The fabrication process of semiconductor and photonic devices is composed of many sequential steps to produce complete electrical and/or photonic circuits on a wafer or a panel (collectively referred to herein as a substrate) of a suitable material (e.g., semiconductor wafers, glass panels, etc.). Defects of any source introduced during the fabrication process reduces yield of the resulting devices. A common source of defects are the residues of coatings (e.g., deposited films, etc.) on the edge(s) of a substrate that the devices are formed on. These coating residues on the edge may be the result of incomplete removal of a coating used in the fabrication process from the edge. The substrate edge may be part of (or form), for example, the substrate bevel, substrate edge exclusion zone, handling area, etc. For example, portions of the residual coatings (e.g., metal films such as Ti, Cu, Pd, Ni, etc.) retained on the substrate may peel or delaminate during subsequent processing (e.g., deposition, heating, etc.) of the substrate and cause defects in the resulting device. Thus processes to satisfactorily remove the coatings from the edge(s) of a substrate used in semiconductor fabrication are important.
Currently there are limited ways to remove coatings from a substrate edge. One current method uses plasma or laser ablation where a suitable laser beam (e.g., a YAG laser) is focused on the coated substrate to ablate the coating. In addition to requiring multiple passes for satisfactory coating removal, such a removal method may also result in redeposition of debris on coated surfaces (requiring subsequent cleaning steps) and result in defects. Furthermore, laser and plasma ablation tools are expensive and may require good ventilation and other protection systems for safe use. Moreover, with substrates becoming thinner (e.g., 200-250 micron), traditional laser coating removal methods risk breaking fragile panels. Additionally, some coatings (such as, for example, copper, titanium, etc.) are difficult to remove using a laser because of the large amount of energy needed for their removal.

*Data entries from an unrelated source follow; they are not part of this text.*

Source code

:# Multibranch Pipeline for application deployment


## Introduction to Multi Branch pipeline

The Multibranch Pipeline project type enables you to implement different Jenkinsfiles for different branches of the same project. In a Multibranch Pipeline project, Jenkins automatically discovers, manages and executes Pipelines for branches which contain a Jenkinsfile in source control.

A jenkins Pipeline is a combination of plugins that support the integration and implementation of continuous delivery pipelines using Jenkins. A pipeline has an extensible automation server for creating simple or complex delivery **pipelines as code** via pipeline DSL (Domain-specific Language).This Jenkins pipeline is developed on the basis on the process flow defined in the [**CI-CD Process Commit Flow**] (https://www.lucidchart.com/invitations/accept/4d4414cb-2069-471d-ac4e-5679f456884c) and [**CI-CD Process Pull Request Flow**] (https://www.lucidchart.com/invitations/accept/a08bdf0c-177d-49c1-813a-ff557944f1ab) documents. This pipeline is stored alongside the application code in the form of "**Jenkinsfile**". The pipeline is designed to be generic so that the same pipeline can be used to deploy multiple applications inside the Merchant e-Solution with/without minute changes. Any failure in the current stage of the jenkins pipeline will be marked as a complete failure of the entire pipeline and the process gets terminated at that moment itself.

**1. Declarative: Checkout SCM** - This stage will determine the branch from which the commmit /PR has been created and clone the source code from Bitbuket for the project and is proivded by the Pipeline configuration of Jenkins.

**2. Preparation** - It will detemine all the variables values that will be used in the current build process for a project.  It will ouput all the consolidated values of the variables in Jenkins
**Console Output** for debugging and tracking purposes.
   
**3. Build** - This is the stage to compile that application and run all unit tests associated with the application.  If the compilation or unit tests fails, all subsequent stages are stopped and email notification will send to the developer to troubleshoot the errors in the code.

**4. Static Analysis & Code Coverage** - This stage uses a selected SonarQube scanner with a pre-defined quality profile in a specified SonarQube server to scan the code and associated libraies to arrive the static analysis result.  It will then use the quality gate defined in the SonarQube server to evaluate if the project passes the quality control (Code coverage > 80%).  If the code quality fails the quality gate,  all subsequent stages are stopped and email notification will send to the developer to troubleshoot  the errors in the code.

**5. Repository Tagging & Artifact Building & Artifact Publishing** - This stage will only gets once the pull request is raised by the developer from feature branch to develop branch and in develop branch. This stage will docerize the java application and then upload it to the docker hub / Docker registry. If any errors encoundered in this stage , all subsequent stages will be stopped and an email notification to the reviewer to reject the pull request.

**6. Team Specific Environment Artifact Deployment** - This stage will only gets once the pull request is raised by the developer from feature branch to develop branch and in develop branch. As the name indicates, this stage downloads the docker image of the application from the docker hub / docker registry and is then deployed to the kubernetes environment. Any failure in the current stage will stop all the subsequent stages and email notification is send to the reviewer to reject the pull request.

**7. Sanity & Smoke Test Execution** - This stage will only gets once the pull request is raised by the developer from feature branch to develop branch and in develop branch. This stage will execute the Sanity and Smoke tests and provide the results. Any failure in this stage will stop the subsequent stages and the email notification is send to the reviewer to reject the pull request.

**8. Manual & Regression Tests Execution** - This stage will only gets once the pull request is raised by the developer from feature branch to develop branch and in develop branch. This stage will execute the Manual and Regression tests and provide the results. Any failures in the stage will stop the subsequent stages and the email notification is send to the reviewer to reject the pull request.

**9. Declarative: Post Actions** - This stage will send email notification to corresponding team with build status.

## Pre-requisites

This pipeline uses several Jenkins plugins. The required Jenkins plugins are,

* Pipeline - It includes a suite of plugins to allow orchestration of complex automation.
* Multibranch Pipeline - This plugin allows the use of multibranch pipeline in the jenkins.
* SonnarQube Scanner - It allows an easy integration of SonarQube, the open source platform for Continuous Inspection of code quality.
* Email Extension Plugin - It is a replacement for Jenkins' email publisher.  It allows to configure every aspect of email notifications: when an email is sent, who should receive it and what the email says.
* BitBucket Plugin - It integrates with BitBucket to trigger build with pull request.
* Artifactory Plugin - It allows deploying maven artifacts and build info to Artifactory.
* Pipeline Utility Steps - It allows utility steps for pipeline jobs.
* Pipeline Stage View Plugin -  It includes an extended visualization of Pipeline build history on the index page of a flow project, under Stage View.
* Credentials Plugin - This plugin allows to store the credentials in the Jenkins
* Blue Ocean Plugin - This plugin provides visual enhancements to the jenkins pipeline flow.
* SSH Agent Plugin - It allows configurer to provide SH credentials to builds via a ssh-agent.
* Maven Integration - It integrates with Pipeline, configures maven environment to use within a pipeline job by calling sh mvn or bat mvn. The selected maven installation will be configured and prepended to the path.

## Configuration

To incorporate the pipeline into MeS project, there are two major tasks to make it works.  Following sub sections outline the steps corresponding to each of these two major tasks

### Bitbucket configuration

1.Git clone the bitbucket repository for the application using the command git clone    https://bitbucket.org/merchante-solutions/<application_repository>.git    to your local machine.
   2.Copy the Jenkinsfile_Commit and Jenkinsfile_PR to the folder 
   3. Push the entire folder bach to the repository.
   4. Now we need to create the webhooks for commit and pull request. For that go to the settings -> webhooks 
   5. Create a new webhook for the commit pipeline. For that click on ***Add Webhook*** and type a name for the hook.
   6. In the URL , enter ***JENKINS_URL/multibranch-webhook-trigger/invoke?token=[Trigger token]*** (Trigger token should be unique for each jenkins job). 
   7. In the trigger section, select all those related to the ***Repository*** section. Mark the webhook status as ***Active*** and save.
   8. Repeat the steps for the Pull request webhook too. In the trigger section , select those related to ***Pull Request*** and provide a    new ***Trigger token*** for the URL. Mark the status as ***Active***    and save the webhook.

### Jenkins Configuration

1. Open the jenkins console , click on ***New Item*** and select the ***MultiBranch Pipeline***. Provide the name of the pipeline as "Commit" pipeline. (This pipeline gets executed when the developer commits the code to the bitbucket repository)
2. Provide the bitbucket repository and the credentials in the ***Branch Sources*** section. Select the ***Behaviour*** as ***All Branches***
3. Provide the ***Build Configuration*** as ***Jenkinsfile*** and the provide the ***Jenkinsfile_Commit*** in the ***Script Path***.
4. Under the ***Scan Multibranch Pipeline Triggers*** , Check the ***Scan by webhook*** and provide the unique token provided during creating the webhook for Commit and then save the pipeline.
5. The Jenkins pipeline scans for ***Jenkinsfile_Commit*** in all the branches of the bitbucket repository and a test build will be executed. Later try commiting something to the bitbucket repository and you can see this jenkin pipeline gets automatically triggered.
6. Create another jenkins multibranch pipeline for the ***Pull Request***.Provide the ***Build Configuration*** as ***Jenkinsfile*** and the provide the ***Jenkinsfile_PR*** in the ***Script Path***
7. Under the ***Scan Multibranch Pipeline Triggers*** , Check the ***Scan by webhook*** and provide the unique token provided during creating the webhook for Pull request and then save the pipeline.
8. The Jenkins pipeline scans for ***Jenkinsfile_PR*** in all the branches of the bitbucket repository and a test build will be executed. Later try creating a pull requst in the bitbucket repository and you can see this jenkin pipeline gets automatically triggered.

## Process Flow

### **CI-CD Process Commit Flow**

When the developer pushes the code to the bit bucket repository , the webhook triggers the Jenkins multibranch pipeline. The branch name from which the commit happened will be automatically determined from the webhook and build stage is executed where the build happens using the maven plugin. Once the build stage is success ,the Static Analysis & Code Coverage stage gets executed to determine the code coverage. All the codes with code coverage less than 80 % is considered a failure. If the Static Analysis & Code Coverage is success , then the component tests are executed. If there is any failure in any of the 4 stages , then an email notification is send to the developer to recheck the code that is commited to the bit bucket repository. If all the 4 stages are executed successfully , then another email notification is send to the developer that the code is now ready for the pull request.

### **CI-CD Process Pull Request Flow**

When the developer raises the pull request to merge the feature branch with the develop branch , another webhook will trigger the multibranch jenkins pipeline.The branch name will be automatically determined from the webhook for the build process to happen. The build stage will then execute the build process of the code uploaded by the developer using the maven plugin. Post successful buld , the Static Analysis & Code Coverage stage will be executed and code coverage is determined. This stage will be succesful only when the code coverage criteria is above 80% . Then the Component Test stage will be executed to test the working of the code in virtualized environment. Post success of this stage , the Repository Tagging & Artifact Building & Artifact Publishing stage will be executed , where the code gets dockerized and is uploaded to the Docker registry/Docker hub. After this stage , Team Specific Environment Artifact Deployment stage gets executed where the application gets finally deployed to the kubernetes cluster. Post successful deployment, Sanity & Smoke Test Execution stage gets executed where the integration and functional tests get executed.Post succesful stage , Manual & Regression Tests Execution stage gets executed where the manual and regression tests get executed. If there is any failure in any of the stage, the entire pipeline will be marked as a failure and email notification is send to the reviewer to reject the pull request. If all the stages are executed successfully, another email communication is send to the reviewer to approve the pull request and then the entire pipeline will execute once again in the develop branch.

The apparatus and methods of the current disclosure may alleviate at least some of the above-described deficiencies. However, the scope of the current disclosure is defined by the claims and not by its ability to solve any problem.
Embodiments of an apparatus for coating removal and method of coating removal are disclosed.
In one embodiment, an apparatus to remove at least a portion of a coating from a coated surface of a substrate comprises at least one nozzle extending from a proximal end to a distal end, wherein at least a distal end portion of the at least one nozzle extends along a longitudinal axis inclined at an angle θ with the coated surface. The at least one nozzle may include an inner conduit having an orifice at the distal end and an outer conduit coaxially arranged about the inner conduit and defining an annular opening between the inner and outer conduits. The inner conduit may be configured to direct a liquid stream through the orifice to impinge on the coated surface and the outer conduit may be configured to direct a gas flow through the annular opening to surround the liquid stream from the orifice. The apparatus may also include an outlet port configured to direct liquid from the liquid stream away from the substrate after the liquid stream impinges the coated surface.
Various embodiments of the disclosed apparatus may additionally or alternatively include one of more of the following features: further include a heater configured to heat the liquid stream exiting the orifice; the apparatus may be configured to vary the angle θ between about 0-1800; the apparatus may be configured to vary a pressure of the liquid stream exiting through the orifice; the apparatus may be configured to vary a pressure of the gas exiting through the annular opening; the apparatus may be configured to translate the nozzle to trace a path using the liquid stream on the coated surface; the liquid stream may include a chemical composition that includes one or more of H2O2, H2SO4, SPS, and TBR19, and the gas flow may include air.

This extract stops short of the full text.